§ **What to produce**:
Entries must be copied exactly, with nothing left out.

§ **Recorded data**:
------------------------

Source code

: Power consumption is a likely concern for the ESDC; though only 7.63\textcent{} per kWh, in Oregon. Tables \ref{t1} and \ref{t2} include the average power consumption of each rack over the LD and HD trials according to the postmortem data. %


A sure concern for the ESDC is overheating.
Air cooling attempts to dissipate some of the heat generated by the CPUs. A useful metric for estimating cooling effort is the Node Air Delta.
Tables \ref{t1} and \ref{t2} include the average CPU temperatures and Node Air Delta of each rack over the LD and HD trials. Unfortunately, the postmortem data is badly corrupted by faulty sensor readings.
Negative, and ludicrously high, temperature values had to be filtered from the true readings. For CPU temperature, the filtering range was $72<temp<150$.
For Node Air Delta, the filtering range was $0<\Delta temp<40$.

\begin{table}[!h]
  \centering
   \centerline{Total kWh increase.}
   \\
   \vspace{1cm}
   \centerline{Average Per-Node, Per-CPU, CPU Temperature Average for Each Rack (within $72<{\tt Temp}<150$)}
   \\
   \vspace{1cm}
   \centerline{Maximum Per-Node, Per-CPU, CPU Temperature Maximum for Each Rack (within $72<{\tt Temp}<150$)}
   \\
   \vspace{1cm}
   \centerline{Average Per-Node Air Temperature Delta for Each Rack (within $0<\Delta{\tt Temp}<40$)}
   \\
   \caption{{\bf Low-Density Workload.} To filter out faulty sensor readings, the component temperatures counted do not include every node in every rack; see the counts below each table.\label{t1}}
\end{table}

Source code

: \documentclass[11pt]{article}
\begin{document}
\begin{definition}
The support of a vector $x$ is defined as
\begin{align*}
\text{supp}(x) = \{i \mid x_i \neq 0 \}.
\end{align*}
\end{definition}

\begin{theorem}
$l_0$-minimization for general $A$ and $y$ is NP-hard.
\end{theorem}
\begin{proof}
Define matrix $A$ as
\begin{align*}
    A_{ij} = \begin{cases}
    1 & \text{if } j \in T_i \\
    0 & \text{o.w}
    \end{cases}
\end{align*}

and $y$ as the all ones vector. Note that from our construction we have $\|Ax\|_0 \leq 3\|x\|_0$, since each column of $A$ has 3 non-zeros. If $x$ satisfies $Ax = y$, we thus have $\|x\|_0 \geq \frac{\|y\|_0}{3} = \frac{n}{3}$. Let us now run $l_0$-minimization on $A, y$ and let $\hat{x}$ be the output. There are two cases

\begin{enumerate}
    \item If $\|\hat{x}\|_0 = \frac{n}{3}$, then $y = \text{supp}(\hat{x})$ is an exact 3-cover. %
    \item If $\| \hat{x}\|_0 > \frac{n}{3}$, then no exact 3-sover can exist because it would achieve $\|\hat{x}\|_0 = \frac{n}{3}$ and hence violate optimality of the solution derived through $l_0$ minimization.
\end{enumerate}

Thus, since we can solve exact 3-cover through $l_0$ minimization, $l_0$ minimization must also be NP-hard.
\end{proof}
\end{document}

------------------------

§ **Solution to the problem**:
Source code

: Power consumption is a likely concern for the ESDC; though only 7.63\textcent{} per kWh, in Oregon. Tables \ref{t1} and \ref{t2} include the average power consumption of each rack over the LD and HD trials according to the postmortem data. %


A sure concern for the ESDC is overheating.
Air cooling attempts to dissipate some of the heat generated by the CPUs. A useful metric for estimating cooling effort is the Node Air Delta.
Tables \ref{t1} and \ref{t2} include the average CPU temperatures and Node Air Delta of each rack over the LD and HD trials. Unfortunately, the postmortem data is badly corrupted by faulty sensor readings.
Negative, and ludicrously high, temperature values had to be filtered from the true readings. For CPU temperature, the filtering range was $72<temp<150$.
For Node Air Delta, the filtering range was $0<\Delta temp<40$.

\begin{table}[!h]
  \centering
   \centerline{Total kWh increase.}
   \\
   \vspace{1cm}
   \centerline{Average Per-Node, Per-CPU, CPU Temperature Average for Each Rack (within $72<{\tt Temp}<150$)}
   \\
   \vspace{1cm}
   \centerline{Maximum Per-Node, Per-CPU, CPU Temperature Maximum for Each Rack (within $72<{\tt Temp}<150$)}
   \\
   \vspace{1cm}
   \centerline{Average Per-Node Air Temperature Delta for Each Rack (within $0<\Delta{\tt Temp}<40$)}
   \\
   \caption{{\bf Low-Density Workload.} To filter out faulty sensor readings, the component temperatures counted do not include every node in every rack; see the counts below each table.\label{t1}}
\end{table}

Source code

: \documentclass[11pt]{article}
\begin{document}
\begin{definition}
The support of a vector $x$ is defined as
\begin{align*}
\text{supp}(x) = \{i \mid x_i \neq 0 \}.
\end{align*}
\end{definition}

\begin{theorem}
$l_0$-minimization for general $A$ and $y$ is NP-hard.
\end{theorem}
\begin{proof}
Define matrix $A$ as
\begin{align*}
    A_{ij} = \begin{cases}
    1 & \text{if } j \in T_i \\
    0 & \text{o.w}
    \end{cases}
\end{align*}

and $y$ as the all ones vector. Note that from our construction we have $\|Ax\|_0 \leq 3\|x\|_0$, since each column of $A$ has 3 non-zeros. If $x$ satisfies $Ax = y$, we thus have $\|x\|_0 \geq \frac{\|y\|_0}{3} = \frac{n}{3}$. Let us now run $l_0$-minimization on $A, y$ and let $\hat{x}$ be the output. There are two cases

\begin{enumerate}
    \item If $\|\hat{x}\|_0 = \frac{n}{3}$, then $y = \text{supp}(\hat{x})$ is an exact 3-cover. %
    \item If $\| \hat{x}\|_0 > \frac{n}{3}$, then no exact 3-sover can exist because it would achieve $\|\hat{x}\|_0 = \frac{n}{3}$ and hence violate optimality of the solution derived through $l_0$ minimization.
\end{enumerate}

Thus, since we can solve exact 3-cover through $l_0$ minimization, $l_0$ minimization must also be NP-hard.
\end{proof}
\end{document}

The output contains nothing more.